In case you are wondering, I am doing this to ensure that all variables of type T have a value between 0 and 1 (or some other invariant I might want to enforce).

Now I want to define all numeric operations on T, simply by calling the operation on the field v and returning a number, like:

Base.:(+)(x::T, y::T) = x.p + y.p

Is there a concise way of doing this for all numeric operations? I would also like to cover numeric functions. Maybe a macro?

I also tried

Base.convert(::Type{F}, p::T) where {F <: Number} = convert(F, p.p)

in the hope that my type would get promoted automatically to a number and then the numeric operations would work, but this does not work either.

Oh I figured it out.

struct T <: Number
    v::Float64;
    T(x) = 0 ≤ x ≤ 1 ? new(x) : error("invalid v")
end

Base.convert(::Type{N}, x::T) where {N <: Number} = convert(N, x.v)
Base.promote_rule(::Type{N}, ::Type{T}) where {N <: Number} = promote_type(N, Float64)

But now I am getting some strange errors.

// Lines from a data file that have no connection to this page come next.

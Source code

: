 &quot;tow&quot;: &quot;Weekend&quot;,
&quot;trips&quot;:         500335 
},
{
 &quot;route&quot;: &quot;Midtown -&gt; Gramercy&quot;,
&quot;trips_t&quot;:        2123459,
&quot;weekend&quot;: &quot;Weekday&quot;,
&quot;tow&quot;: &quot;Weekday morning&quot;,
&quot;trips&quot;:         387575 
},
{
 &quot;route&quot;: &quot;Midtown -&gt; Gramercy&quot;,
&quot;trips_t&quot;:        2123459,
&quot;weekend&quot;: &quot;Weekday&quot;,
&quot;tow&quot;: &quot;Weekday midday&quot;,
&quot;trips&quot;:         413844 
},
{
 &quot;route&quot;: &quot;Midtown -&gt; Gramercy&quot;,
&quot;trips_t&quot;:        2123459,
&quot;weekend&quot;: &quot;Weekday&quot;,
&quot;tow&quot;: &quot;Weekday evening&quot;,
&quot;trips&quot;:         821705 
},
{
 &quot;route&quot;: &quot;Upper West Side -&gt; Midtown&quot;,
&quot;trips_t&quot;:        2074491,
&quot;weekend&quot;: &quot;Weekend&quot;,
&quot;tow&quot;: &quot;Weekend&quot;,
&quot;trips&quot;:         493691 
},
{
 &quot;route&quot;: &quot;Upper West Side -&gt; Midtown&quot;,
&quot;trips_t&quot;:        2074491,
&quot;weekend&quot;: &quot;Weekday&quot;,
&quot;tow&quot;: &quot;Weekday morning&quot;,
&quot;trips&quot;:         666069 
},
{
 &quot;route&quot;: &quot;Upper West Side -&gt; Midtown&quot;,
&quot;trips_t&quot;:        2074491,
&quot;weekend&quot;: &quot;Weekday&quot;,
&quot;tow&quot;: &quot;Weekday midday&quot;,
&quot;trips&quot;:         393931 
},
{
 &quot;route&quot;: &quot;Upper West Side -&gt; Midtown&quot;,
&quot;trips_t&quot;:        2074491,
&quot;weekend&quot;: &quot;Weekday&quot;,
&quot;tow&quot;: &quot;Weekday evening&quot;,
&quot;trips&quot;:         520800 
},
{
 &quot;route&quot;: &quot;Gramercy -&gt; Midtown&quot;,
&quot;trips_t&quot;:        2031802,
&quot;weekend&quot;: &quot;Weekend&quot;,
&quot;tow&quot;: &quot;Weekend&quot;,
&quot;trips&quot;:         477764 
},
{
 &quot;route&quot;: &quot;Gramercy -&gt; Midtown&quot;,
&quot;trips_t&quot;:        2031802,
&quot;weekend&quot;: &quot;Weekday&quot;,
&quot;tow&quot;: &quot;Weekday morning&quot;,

Simply executing:

T(0.2)

results in this big error:

T(Error showing value of type T:
ERROR: MethodError: Cannot convert an object of type Float64 to an object of type T
This may have arisen from a call to the constructor T(…),
since type constructors fall back to convert methods.
Stacktrace:
[1] Pair(::Symbol, ::T) at ./pair.jl:4
[2] show_default(::IOContext{Base.Terminals.TTYTerminal}, ::Any) at ./show.jl:134
[3] display(::Base.REPL.REPLDisplay{Base.REPL.LineEditREPL}, ::MIME{Symbol(“text/plain”)}, ::T) at ./REPL.jl:122
[4] display(::Base.REPL.REPLDisplay{Base.REPL.LineEditREPL}, ::T) at ./REPL.jl:125
[5] display(::T) at ./multimedia.jl:194
[6] eval(::Module, ::Any) at ./boot.jl:235
[7] print_response(::Base.Terminals.TTYTerminal, ::Any, ::Void, ::Bool, ::Bool, ::Void) at ./REPL.jl:144
[8] print_response(::Base.REPL.LineEditREPL, ::Any, ::Void, ::Bool, ::Bool) at ./REPL.jl:129
[9] (::Base.REPL.#do_respond#16{Bool,Base.REPL.##26#36{Base.REPL.LineEditREPL,Base.REPL.REPLHistoryProvider},Base.REPL.LineEditREPL,Base.LineEdit.Prompt})(::Base.LineEdit.MIState, ::Base.AbstractIOBuffer{Array{UInt8,1}}, ::Bool) at ./REPL.jl:646

What is going on here??

And even more surprisingly, T(0.2) + 0.2 correctly returns 0.4 without any problems.

You should define

Base.convert(::Type{T}, x::T) = x

or convert will get into an infinite recursion when you try to convert a T into a T. (I’m guessing show tries to do this.)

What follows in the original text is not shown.